** Opening Supplied material block **

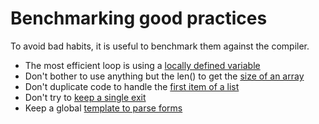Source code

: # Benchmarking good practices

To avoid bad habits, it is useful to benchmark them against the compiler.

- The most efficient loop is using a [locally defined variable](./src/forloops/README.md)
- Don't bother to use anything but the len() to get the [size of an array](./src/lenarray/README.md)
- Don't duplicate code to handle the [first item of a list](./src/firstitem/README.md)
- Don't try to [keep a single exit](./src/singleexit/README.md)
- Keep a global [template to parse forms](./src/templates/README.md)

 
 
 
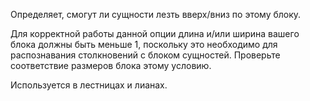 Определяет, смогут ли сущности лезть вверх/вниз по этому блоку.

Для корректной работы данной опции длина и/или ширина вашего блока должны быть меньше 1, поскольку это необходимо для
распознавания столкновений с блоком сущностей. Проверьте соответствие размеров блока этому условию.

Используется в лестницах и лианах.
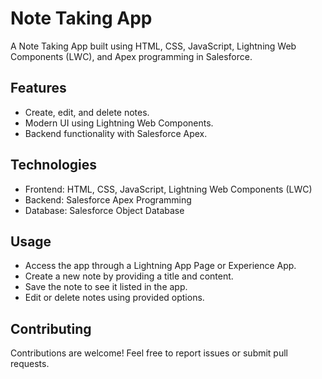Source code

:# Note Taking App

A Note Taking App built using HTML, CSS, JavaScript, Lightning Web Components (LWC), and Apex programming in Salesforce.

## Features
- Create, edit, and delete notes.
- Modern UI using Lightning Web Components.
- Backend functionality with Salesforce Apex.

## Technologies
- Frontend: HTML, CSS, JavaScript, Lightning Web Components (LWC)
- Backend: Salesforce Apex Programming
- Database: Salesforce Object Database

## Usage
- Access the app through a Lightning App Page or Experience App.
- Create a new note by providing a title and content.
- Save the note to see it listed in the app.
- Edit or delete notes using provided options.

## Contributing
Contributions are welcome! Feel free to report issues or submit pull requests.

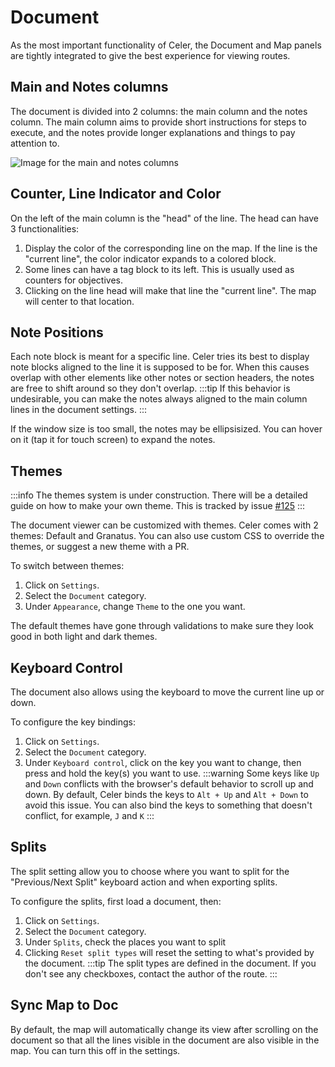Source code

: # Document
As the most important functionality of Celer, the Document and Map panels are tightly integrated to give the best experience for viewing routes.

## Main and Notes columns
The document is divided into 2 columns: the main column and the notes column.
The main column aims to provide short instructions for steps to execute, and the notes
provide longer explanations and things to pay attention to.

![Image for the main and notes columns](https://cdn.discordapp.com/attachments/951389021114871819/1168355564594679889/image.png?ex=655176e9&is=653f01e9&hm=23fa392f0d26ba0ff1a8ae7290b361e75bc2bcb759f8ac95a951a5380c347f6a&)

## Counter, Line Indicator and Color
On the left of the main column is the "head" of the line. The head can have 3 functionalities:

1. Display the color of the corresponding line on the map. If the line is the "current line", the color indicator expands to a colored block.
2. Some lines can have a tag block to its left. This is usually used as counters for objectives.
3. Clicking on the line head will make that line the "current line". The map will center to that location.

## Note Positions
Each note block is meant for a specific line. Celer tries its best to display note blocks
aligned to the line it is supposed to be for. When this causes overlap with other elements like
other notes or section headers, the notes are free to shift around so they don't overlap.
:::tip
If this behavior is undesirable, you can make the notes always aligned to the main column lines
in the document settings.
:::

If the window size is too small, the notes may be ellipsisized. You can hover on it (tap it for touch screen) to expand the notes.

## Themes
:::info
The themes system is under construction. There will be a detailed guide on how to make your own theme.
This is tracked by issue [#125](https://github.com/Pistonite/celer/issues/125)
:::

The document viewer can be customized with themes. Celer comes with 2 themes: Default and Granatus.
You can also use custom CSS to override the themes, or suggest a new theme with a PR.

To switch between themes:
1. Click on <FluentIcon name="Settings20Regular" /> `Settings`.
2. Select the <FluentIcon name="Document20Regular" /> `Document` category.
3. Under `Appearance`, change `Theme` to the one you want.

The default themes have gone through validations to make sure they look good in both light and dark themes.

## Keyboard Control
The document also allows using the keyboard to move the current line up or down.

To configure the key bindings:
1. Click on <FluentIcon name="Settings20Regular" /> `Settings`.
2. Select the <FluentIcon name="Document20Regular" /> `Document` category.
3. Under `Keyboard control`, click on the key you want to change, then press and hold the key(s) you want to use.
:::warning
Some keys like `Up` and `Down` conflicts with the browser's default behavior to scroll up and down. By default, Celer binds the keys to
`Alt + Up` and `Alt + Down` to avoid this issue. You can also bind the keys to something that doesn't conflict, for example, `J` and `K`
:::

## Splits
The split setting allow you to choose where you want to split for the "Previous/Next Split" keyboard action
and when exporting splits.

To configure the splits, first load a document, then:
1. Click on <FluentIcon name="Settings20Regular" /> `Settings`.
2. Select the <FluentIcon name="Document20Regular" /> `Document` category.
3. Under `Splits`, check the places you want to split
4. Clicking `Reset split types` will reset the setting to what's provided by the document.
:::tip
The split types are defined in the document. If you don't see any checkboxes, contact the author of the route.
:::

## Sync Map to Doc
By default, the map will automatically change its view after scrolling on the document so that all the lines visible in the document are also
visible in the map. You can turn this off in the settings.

** Closing Supplied material block **

Problem details — Find the lines above that contain "columns" and report their number, without comment.

Exercise answer — 3